La puesta del Teatro Argentino estuvo a la altura de las expectativas y de lo que los antecedentes de uno de los títulos más célebres de la lírica rusa merecen. Stefan Lano, al frente de la Orquesta Estable del Teatro Argentino, supo controlar cada situación; reflejó con cuidado la coherencia estilística de Tchaikovsky y rindió justicia a una partitura que no deja de cantar en ningún momento. La caja escénica armada más atrás de lo habitual, acaso una necesidad de la compleja escenografía, alejó la orquesta de los cantantes, complicando en algún momento del primer acto el equilibrio y la reciprocidad entre foso y escenario, aunque sin llegar a mayores.
En un elenco de cantantes parejo, se destacaron los protagonistas.
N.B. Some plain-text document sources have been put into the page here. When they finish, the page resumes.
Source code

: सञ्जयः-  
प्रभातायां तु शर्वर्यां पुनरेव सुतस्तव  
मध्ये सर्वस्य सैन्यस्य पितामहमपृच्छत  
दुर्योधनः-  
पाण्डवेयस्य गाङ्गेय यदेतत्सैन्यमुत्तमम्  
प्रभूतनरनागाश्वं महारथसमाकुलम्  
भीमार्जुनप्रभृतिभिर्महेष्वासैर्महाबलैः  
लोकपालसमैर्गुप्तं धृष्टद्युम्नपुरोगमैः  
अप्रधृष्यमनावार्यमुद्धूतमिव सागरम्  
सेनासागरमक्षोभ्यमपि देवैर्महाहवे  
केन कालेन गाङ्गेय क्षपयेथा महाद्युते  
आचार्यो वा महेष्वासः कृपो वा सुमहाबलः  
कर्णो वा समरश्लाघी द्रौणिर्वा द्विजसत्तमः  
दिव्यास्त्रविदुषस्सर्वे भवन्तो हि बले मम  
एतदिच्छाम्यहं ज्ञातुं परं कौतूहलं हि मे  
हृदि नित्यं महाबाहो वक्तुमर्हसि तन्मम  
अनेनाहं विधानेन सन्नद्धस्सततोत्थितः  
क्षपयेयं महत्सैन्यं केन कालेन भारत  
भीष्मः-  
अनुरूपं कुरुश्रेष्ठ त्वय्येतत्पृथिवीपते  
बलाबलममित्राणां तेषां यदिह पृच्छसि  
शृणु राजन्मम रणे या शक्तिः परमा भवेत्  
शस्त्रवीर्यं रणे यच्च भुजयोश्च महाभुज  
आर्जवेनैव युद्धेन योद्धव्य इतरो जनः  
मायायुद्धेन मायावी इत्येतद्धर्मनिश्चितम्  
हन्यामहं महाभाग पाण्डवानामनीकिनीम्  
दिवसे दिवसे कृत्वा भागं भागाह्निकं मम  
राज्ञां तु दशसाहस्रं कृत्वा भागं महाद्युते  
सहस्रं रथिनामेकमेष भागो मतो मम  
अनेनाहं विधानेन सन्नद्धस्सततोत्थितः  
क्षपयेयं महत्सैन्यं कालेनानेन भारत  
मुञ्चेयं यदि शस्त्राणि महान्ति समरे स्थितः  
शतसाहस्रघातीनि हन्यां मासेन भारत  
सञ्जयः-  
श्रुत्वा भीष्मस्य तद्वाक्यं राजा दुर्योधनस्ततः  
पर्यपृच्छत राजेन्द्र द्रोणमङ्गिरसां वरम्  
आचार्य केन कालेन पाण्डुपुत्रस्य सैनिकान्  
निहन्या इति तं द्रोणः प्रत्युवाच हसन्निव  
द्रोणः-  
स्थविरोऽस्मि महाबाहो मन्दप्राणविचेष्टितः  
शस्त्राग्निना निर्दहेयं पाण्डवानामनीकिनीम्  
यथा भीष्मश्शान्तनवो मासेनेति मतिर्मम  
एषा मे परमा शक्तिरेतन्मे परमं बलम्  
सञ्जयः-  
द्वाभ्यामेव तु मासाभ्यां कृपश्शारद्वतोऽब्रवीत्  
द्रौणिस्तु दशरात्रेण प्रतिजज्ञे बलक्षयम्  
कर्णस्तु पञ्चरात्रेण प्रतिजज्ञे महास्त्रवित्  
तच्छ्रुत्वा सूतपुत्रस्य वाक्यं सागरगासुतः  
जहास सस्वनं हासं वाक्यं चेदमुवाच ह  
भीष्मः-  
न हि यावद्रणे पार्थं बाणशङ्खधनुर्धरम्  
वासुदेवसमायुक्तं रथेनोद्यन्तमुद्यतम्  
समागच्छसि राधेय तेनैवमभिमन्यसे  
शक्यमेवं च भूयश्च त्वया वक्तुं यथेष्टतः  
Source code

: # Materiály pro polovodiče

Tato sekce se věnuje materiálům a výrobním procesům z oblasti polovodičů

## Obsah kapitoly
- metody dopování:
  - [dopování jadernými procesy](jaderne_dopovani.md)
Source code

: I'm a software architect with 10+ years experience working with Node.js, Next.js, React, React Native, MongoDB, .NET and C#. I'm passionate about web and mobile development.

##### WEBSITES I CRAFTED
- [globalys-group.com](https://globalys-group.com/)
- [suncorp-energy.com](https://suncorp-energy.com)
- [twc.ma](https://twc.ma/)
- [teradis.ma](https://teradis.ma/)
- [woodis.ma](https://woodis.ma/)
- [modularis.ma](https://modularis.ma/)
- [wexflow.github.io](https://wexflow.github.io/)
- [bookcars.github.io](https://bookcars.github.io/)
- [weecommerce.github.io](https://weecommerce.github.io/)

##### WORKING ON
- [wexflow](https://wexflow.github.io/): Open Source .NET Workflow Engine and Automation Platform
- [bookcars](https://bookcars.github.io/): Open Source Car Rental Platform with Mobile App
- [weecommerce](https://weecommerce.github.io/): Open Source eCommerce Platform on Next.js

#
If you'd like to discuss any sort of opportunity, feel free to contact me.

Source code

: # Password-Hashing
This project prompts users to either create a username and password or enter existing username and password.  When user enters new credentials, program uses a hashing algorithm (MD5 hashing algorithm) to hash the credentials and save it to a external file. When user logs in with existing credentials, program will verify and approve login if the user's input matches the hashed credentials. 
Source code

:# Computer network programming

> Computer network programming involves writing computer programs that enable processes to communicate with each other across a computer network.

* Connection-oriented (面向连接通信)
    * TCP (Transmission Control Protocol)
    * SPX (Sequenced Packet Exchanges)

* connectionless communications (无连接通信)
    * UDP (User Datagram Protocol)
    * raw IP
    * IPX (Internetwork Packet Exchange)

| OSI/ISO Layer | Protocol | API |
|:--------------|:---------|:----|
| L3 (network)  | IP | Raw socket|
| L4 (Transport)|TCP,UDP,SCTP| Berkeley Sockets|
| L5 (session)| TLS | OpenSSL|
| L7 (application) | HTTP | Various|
El barítono Marcin Bronikowski resultó un Onegin convincente; la soprano Magdalena Nowacka resolvió con soltura la tremenda escena de la carta de Tatiana; el tenor Darío Schmunck fue un Lensky sensible y se llevó los aplausos más nutridos de la noche después del aria previa al duelo. Mónica Sardi cumplió en el papel de Olga y el bajo Ariel Cazes se destacó en el monólogo sobre la felicidad conyugal, que el príncipe Griemin expone al final del primer cuadro del tercer acto, una de los pocos agregados de Tchaikovsky al original de Pushkin.
El Coro Estable, preparado por Miguel Martínez, cumplió una buena labor, en lo vocal y en lo escénico, y la presencia del ballet, con coreografías de Diana Teocharidis, resultó mucho más que un elemento de color: la brillante polonesa que abre el tercer acto, cuando todo es fiesta y desparpajo sobre el agua, resulta impresionante también por la potencia plástica de la danza, un acto físico que sabe a impudencia ante los ojos de un Onegin que, melancólico y enajenado, se siente lejos de lo que ve.
Eugene Onegin es una ópera deliciosa, pródiga de música y prodigiosamente escasa de sentido edificante de la justicia. Onegin no paga por dandy y mujeriego. Tampoco por matar a su amigo Lensky. Las costumbres de su clase y la tradición del duelo lo justifican sobradamente. Onegin paga porque al no tener fuerzas para ir, decide volver.
El Don Giovanni de Mozart, por citar un libertino querido y siempre a mano, resuelve el dilema moral pagando la muerte con la muerte. Onegin, en cambio, recibe rechazo por rechazo, soberbia por soberbia. Apenas el drama ligero de una mujer despechada y un hombre envejecido. Nada más que dos corazones rotos. O derretidos.